(PROVIDED DATA Opens)

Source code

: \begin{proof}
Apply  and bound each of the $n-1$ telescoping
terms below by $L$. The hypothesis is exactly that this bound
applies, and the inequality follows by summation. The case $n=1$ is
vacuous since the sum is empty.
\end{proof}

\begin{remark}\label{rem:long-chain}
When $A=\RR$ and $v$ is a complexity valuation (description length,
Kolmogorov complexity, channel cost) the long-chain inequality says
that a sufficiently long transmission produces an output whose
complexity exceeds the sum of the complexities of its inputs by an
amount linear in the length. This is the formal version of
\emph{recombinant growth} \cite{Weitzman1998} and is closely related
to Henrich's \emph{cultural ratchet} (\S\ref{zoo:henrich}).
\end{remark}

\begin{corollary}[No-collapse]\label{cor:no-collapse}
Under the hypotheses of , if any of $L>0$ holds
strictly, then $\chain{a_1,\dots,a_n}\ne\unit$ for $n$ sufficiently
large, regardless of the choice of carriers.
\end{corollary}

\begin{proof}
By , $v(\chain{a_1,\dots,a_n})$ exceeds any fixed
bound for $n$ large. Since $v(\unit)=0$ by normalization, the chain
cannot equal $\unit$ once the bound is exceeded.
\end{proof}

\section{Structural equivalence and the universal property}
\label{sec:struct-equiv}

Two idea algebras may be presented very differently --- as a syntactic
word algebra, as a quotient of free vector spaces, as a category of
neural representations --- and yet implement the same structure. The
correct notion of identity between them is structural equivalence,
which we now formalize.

(PROVIDED DATA Closes)
(PROVIDED DATA Opens)

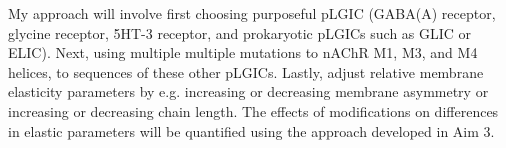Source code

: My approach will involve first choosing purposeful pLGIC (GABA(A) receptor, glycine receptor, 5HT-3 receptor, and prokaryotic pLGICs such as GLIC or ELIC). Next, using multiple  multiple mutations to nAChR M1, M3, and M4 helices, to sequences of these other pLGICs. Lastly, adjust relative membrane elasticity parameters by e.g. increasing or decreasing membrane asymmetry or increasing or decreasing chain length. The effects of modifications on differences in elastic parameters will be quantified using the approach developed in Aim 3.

(PROVIDED DATA Closes)

§ **TASK INSTRUCTIONS**
In the data above, start at the line that has "correct notion of", stop after the line that has "which we now formalize.", and print every line in between exactly as it stands.

§ **ANSWER BOX**
correct notion of identity between them is structural equivalence,
which we now formalize.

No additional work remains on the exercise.